Query routing uses an LLM to classify the query and route it to the appropriate retrieval strategy:

Specific document lookup → high-precision retrieval, low k
Aggregation queries → broader retrieval, higher k, possibly map-reduce
Structured data queries → SQL or API call, no retrieval
Out-of-scope → refuse cleanly

When it helps: when your retrieval system serves a heterogeneous query distribution. Most production systems do.

When it doesn’t: narrow internal tools where every query is the same shape.

Engineering cost: medium. The routing classifier needs its own evaluation set. Mis-routes are expensive.

4. Synthetic eval data

The hardest part of evaluating RAG is having enough realistic queries to evaluate against. Hand-writing a hundred queries is slow and biased toward what you can imagine; production logs may not exist yet, or may not cover the cases you need to test.

Synthetic data generation: take your documents, generate plausible queries that those documents would answer, and use those (query, expected-document) pairs as your eval set. An LLM does the generation; you sample-check the results.

This is not a replacement for real production queries. It is a way to bootstrap an eval set when you do not yet have one, and to systematically cover document types or topics that your existing eval set under-represents.

When it helps: greenfield RAG systems with no production logs. Coverage gaps in existing eval sets.

When it doesn’t: when you already have rich production query logs and the bottleneck is labelling, not query generation.
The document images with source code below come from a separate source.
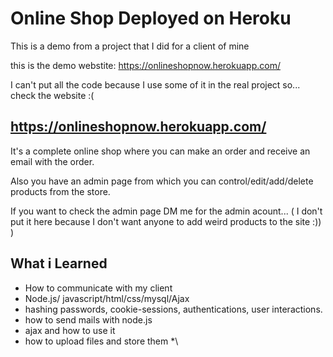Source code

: Online Shop Deployed on Heroku
==============
This is a demo from a project that I did for a client of mine

this is the demo webstite: https://onlineshopnow.herokuapp.com/

I can't put all the code because I use some of it in the real project so... check the website :(

https://onlineshopnow.herokuapp.com/
----------------------------------------

It's a complete online shop where you can make an order and receive an email with the order.

Also you have an admin page from which you can control/edit/add/delete products from the store.

If you want to check the admin page DM me for the admin acount... ( I don't put it here because I don't want anyone to add weird products to the site :)) )

What i Learned
-----
* How to communicate with my client
* Node.js/ javascript/html/css/mysql/Ajax
* hashing passwords, cookie-sessions, authentications, user interactions.
* how to send mails with node.js 
* ajax and how to use it
* how to upload files and store them
*\
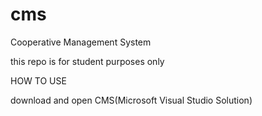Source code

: cms
===
Cooperative Management System

this repo is for student purposes only

HOW TO USE

download and open CMS(Microsoft Visual Studio Solution)
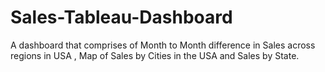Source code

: # Sales-Tableau-Dashboard
A dashboard that comprises of Month to Month difference in Sales across regions in USA , Map of Sales by Cities in the USA and Sales by State.
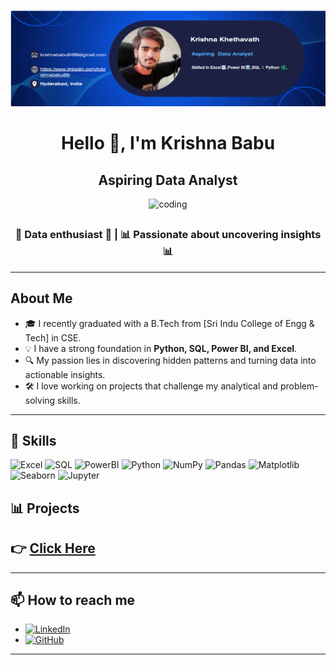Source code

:![logo](https://github.com/KrishnaBabu-Khethavath/KrishnaBabu-Khethavath/blob/main/B-logo.png )
<h1 align="center">Hello 👋, I'm Krishna Babu </h1>
<h2 align="center">Aspiring Data Analyst  </h2>

<p align="center">
  <img src="https://user-images.githubusercontent.com/55389276/140866485-8fb1c876-9a8f-4d6a-98dc-08c4981eaf70.gif" alt="coding" width="400"/>
</p>

## <h3 align="center">🌟 Data enthusiast 🌟 |  📊 Passionate about uncovering insights 📊</h3>

---
## About Me
- 🎓 I recently graduated with a B.Tech from [Sri Indu College of Engg & Tech] in CSE.
- 💡 I have a strong foundation in **Python, SQL, Power BI, and Excel**.
- 🔍 My passion lies in discovering hidden patterns and turning data into actionable insights.
- 🛠️ I love working on projects that challenge my analytical and problem-solving skills.

---

## 💼 Skills

![Excel](https://img.shields.io/badge/Excel-217346?style=for-the-badge&logo=microsoft-excel&logoColor=white)
![SQL](https://img.shields.io/badge/SQL-CC2927?style=for-the-badge&logo=microsoft-sql-server&logoColor=white)
![PowerBI](https://img.shields.io/badge/PowerBI-F2C811?style=for-the-badge&logo=power-bi&logoColor=black)
![Python](https://img.shields.io/badge/Python-3776AB?style=for-the-badge&logo=python&logoColor=white)
![NumPy](https://img.shields.io/badge/NumPy-013243?style=for-the-badge&logo=numpy&logoColor=white)
![Pandas](https://img.shields.io/badge/Pandas-150458?style=for-the-badge&logo=pandas&logoColor=white)
![Matplotlib](https://img.shields.io/badge/Matplotlib-02569B?style=for-the-badge&logo=Matplotlib&logoColor=white)
![Seaborn](https://img.shields.io/badge/Seaborn-3776AB?style=for-the-badge&logo=Seaborn&logoColor=white)
![Jupyter](https://img.shields.io/badge/Jupyter-F37626?style=for-the-badge&logo=jupyter&logoColor=white)

## 📊 Projects 
## 👉 [Click Here](https://github.com/KrishnaBabu-Khethavath?tab=repositories)


---

## 📫 How to reach me 
-  [![LinkedIn](https://img.shields.io/badge/LinkedIn-0A66C2?style=for-the-badge&logo=linkedin&logoColor=white)](https://www.linkedin.com/in/krishnababu69/)
-  [![GitHub](https://img.shields.io/badge/GitHub-181717?style=for-the-badge&logo=github&logoColor=white)](https://github.com/KrishnaBabu-Khethavath)
---
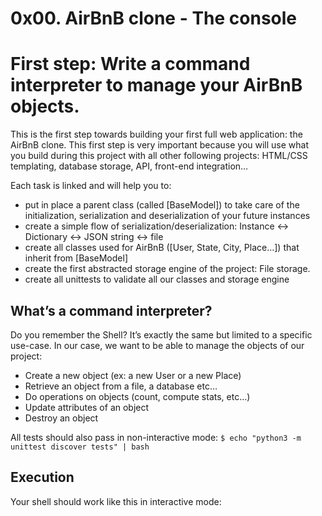 # 0x00. AirBnB clone - The console

# First step: Write a command interpreter to manage your AirBnB objects.

This is the first step towards building your first full web application: the AirBnB clone. This first step is very important because you will use what you build during this project with all other following projects: HTML/CSS templating, database storage, API, front-end integration…

Each task is linked and will help you to:

- put in place a parent class (called [BaseModel]) to take care of the initialization, serialization and deserialization of your future instances
- create a simple flow of serialization/deserialization: Instance <-> Dictionary <-> JSON string <-> file
- create all classes used for AirBnB ([User, State, City, Place…]) that inherit from [BaseModel]
- create the first abstracted storage engine of the project: File storage.
- create all unittests to validate all our classes and storage engine

## What’s a command interpreter?

Do you remember the Shell? It’s exactly the same but limited to a specific use-case. In our case, we want to be able to manage the objects of our project:

- Create a new object (ex: a new User or a new Place)
- Retrieve an object from a file, a database etc…
- Do operations on objects (count, compute stats, etc…)
- Update attributes of an object
- Destroy an object

All tests should also pass in non-interactive mode: `$ echo "python3 -m unittest discover tests" | bash`

## Execution

Your shell should work like this in interactive mode:

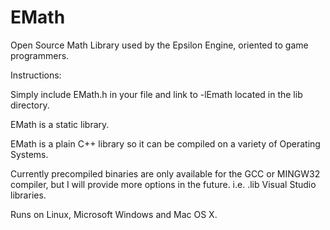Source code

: # EMath
Open Source Math Library used by the Epsilon Engine, oriented to game programmers.

Instructions:

Simply include EMath.h in your file and link to -lEmath located in the lib directory.

EMath is a static library.

EMath is a plain C++ library so it can be compiled on a variety of Operating Systems.

Currently precompiled binaries are only available for the GCC or MINGW32 compiler, but I will provide more options in the future. i.e. .lib Visual Studio libraries.

Runs on Linux, Microsoft Windows and Mac OS X.
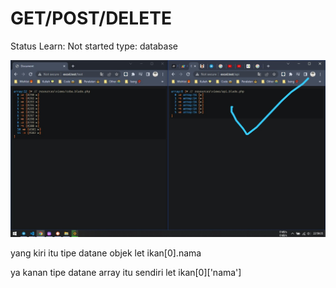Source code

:# GET/POST/DELETE

Status Learn: Not started
type: database

![Untitled](GET%20POST%20DELETE%20a1bc16d1f06d40f78b91f7ec831a86fd/Untitled.png)

yang kiri itu tipe datane objek
let ikan[0].nama

ya kanan tipe datane array itu sendiri
let ikan[0]['nama']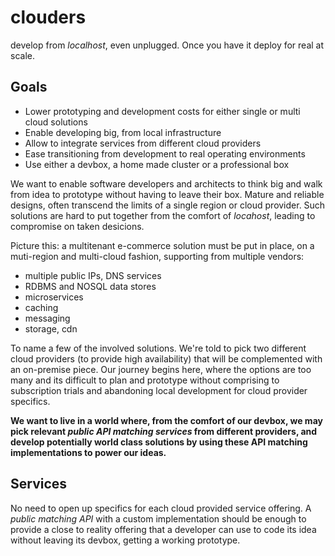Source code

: # clouders
develop from *localhost*, even unplugged. Once you have it deploy for real at scale.

## Goals

* Lower prototyping and development costs for either single or multi cloud solutions
* Enable developing big, from local infrastructure
* Allow to integrate services from different cloud providers
* Ease transitioning from development to real operating environments
* Use either a devbox, a home made cluster or a professional box

We want to enable software developers and architects to think big and walk from idea to prototype without having to leave their box. Mature and reliable designs, often transcend the limits of a single region or cloud provider. Such solutions are hard to put together from the comfort of *locahost*, leading to compromise on taken desicions.

Picture this: a multitenant e-commerce solution must be put in place, on a muti-region and multi-cloud fashion, supporting from multiple vendors:

* multiple public IPs, DNS services
* RDBMS and NOSQL data stores
* microservices
* caching
* messaging
* storage, cdn

To name a few of the involved solutions. We're told to pick two different cloud providers (to provide high availability) that will be complemented with an on-premise piece. Our journey begins here, where the options are too many and its difficult to plan and prototype without comprising to subscription trials and abandoning local development for cloud provider specifics.

**We want to live in a world where, from the comfort of our devbox, we may pick relevant *public API matching services* from different providers, and develop potentially world class solutions by using these API matching implementations to power our ideas.**

## Services
No need to open up specifics for each cloud provided service offering. A *public matching API* with a custom implementation should be enough to provide a close to reality offering that a developer can use to code its idea without leaving its devbox, getting a working prototype.
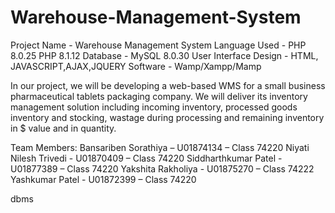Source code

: # Warehouse-Management-System
Project Name - Warehouse Management System
Language Used - PHP 8.0.25 PHP 8.1.12
Database - MySQL 8.0.30
User Interface Design - HTML, JAVASCRIPT,AJAX,JQUERY
Software - Wamp/Xampp/Mamp

In our project, we will be developing a web-based WMS for a small business pharmaceutical tablets packaging company. 
We will deliver its inventory management solution including incoming inventory, processed goods inventory and stocking, wastage during processing and remaining inventory in $ value and in quantity.

Team Members:
Bansariben Sorathiya –	U01874134 –	Class 74220
Niyati Nilesh Trivedi -	U01870409 –	Class 74220
Siddharthkumar Patel -	U01877389 –	Class 74220
Yakshita Rakholiya -		U01875270 –	Class 74222
Yashkumar Patel  -		  U01872399 –	Class 74220

dbms 
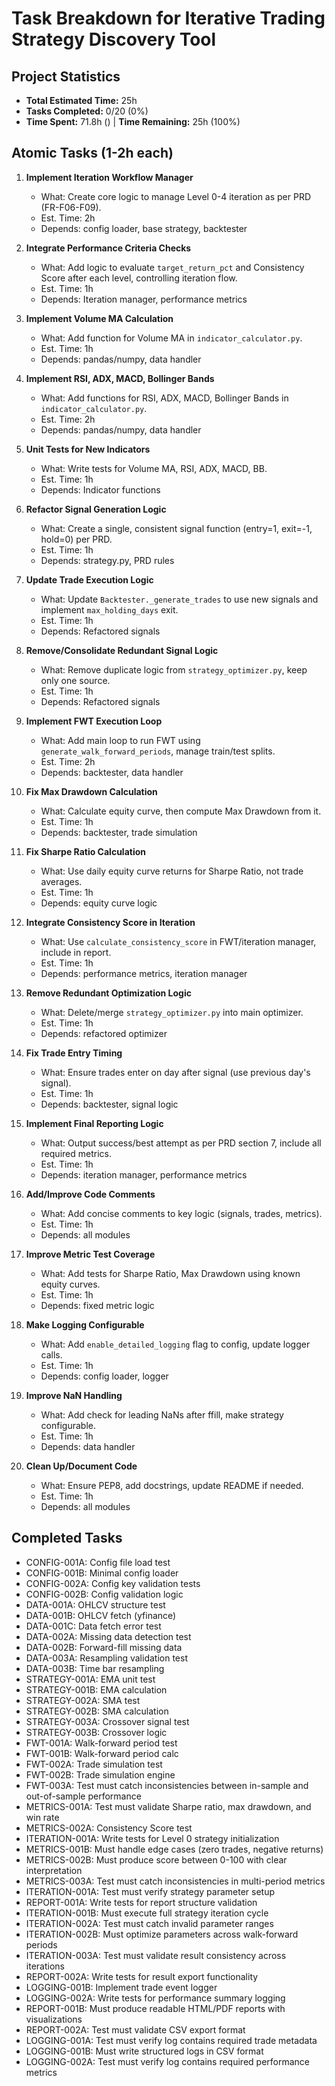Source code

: # Task Breakdown for Iterative Trading Strategy Discovery Tool
## Project Statistics

- **Total Estimated Time:** 25h
- **Tasks Completed:** 0/20 (0%)
- **Time Spent:** 71.8h () | **Time Remaining:** 25h (100%)

## Atomic Tasks (1-2h each)

1. **Implement Iteration Workflow Manager**
   - What: Create core logic to manage Level 0-4 iteration as per PRD (FR-F06-F09).
   - Est. Time: 2h
   - Depends: config loader, base strategy, backtester

2. **Integrate Performance Criteria Checks**
   - What: Add logic to evaluate `target_return_pct` and Consistency Score after each level, controlling iteration flow.
   - Est. Time: 1h
   - Depends: Iteration manager, performance metrics

3. **Implement Volume MA Calculation**
   - What: Add function for Volume MA in `indicator_calculator.py`.
   - Est. Time: 1h
   - Depends: pandas/numpy, data handler

4. **Implement RSI, ADX, MACD, Bollinger Bands**
   - What: Add functions for RSI, ADX, MACD, Bollinger Bands in `indicator_calculator.py`.
   - Est. Time: 2h
   - Depends: pandas/numpy, data handler

5. **Unit Tests for New Indicators**
   - What: Write tests for Volume MA, RSI, ADX, MACD, BB.
   - Est. Time: 1h
   - Depends: Indicator functions

6. **Refactor Signal Generation Logic**
   - What: Create a single, consistent signal function (entry=1, exit=-1, hold=0) per PRD.
   - Est. Time: 1h
   - Depends: strategy.py, PRD rules

7. **Update Trade Execution Logic**
   - What: Update `Backtester._generate_trades` to use new signals and implement `max_holding_days` exit.
   - Est. Time: 1h
   - Depends: Refactored signals

8. **Remove/Consolidate Redundant Signal Logic**
   - What: Remove duplicate logic from `strategy_optimizer.py`, keep only one source.
   - Est. Time: 1h
   - Depends: Refactored signals

9. **Implement FWT Execution Loop**
   - What: Add main loop to run FWT using `generate_walk_forward_periods`, manage train/test splits.
   - Est. Time: 2h
   - Depends: backtester, data handler

10. **Fix Max Drawdown Calculation**
    - What: Calculate equity curve, then compute Max Drawdown from it.
    - Est. Time: 1h
    - Depends: backtester, trade simulation

11. **Fix Sharpe Ratio Calculation**
    - What: Use daily equity curve returns for Sharpe Ratio, not trade averages.
    - Est. Time: 1h
    - Depends: equity curve logic

12. **Integrate Consistency Score in Iteration**
    - What: Use `calculate_consistency_score` in FWT/iteration manager, include in report.
    - Est. Time: 1h
    - Depends: performance metrics, iteration manager

13. **Remove Redundant Optimization Logic**
    - What: Delete/merge `strategy_optimizer.py` into main optimizer.
    - Est. Time: 1h
    - Depends: refactored optimizer

14. **Fix Trade Entry Timing**
    - What: Ensure trades enter on day after signal (use previous day's signal).
    - Est. Time: 1h
    - Depends: backtester, signal logic

15. **Implement Final Reporting Logic**
    - What: Output success/best attempt as per PRD section 7, include all required metrics.
    - Est. Time: 1h
    - Depends: iteration manager, performance metrics

16. **Add/Improve Code Comments**
    - What: Add concise comments to key logic (signals, trades, metrics).
    - Est. Time: 1h
    - Depends: all modules

17. **Improve Metric Test Coverage**
    - What: Add tests for Sharpe Ratio, Max Drawdown using known equity curves.
    - Est. Time: 1h
    - Depends: fixed metric logic

18. **Make Logging Configurable**
    - What: Add `enable_detailed_logging` flag to config, update logger calls.
    - Est. Time: 1h
    - Depends: config loader, logger

19. **Improve NaN Handling**
    - What: Add check for leading NaNs after ffill, make strategy configurable.
    - Est. Time: 1h
    - Depends: data handler

20. **Clean Up/Document Code**
    - What: Ensure PEP8, add docstrings, update README if needed.
    - Est. Time: 1h
    - Depends: all modules

## Completed Tasks
- CONFIG-001A: Config file load test
- CONFIG-001B: Minimal config loader
- CONFIG-002A: Config key validation tests
- CONFIG-002B: Config validation logic
- DATA-001A: OHLCV structure test
- DATA-001B: OHLCV fetch (yfinance)
- DATA-001C: Data fetch error test
- DATA-002A: Missing data detection test
- DATA-002B: Forward-fill missing data
- DATA-003A: Resampling validation test
- DATA-003B: Time bar resampling
- STRATEGY-001A: EMA unit test
- STRATEGY-001B: EMA calculation
- STRATEGY-002A: SMA test
- STRATEGY-002B: SMA calculation
- STRATEGY-003A: Crossover signal test
- STRATEGY-003B: Crossover logic
- FWT-001A: Walk-forward period test
- FWT-001B: Walk-forward period calc
- FWT-002A: Trade simulation test
- FWT-002B: Trade simulation engine
- FWT-003A: Test must catch inconsistencies between in-sample and out-of-sample performance
- METRICS-001A: Test must validate Sharpe ratio, max drawdown, and win rate
- METRICS-002A: Consistency Score test
- ITERATION-001A: Write tests for Level 0 strategy initialization
- METRICS-001B: Must handle edge cases (zero trades, negative returns)
- METRICS-002B: Must produce score between 0-100 with clear interpretation
- METRICS-003A: Test must catch inconsistencies in multi-period metrics
- ITERATION-001A: Test must verify strategy parameter setup
- REPORT-001A: Write tests for report structure validation
- ITERATION-001B: Must execute full strategy iteration cycle
- ITERATION-002A: Test must catch invalid parameter ranges
- ITERATION-002B: Must optimize parameters across walk-forward periods
- ITERATION-003A: Test must validate result consistency across iterations
- REPORT-002A: Write tests for result export functionality
- LOGGING-001B: Implement trade event logger
- LOGGING-002A: Write tests for performance summary logging
- REPORT-001B: Must produce readable HTML/PDF reports with visualizations
- REPORT-002A: Test must validate CSV export format
- LOGGING-001A: Test must verify log contains required trade metadata
- LOGGING-001B: Must write structured logs in CSV format
- LOGGING-002A: Test must verify log contains required performance metrics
Engineering cost: low. A few hours to write the generator. The hidden cost is the diligence required to sample-check the generated queries — bad synthetic data is worse than no synthetic data.

What to skip

Two techniques that get more attention than they deserve, relative to the four above:

Fancier embedding models alone. Upgrading from text-embedding-3-small to text-embedding-3-large typically moves the quality number a few percent. Hybrid + reranker moves it ten or twenty.
Bigger context windows. Stuffing more retrieved chunks into the prompt has diminishing returns past the first few; the failure mode shifts from “no relevant context” to “relevant context buried in noise.” Better retrieval beats bigger windows.

The shape of the work

For most production RAG systems, the order of operations is:

Ship the dumb baseline (dense top-k).
Build the eval harness.
Add hybrid search. Measure.
Add a reranker. Measure.
If query distribution is heterogeneous, add routing. Measure.
Use synthetic data to expand eval coverage to under-tested cases.

Each step pays for itself in the eval suite or it does not get shipped.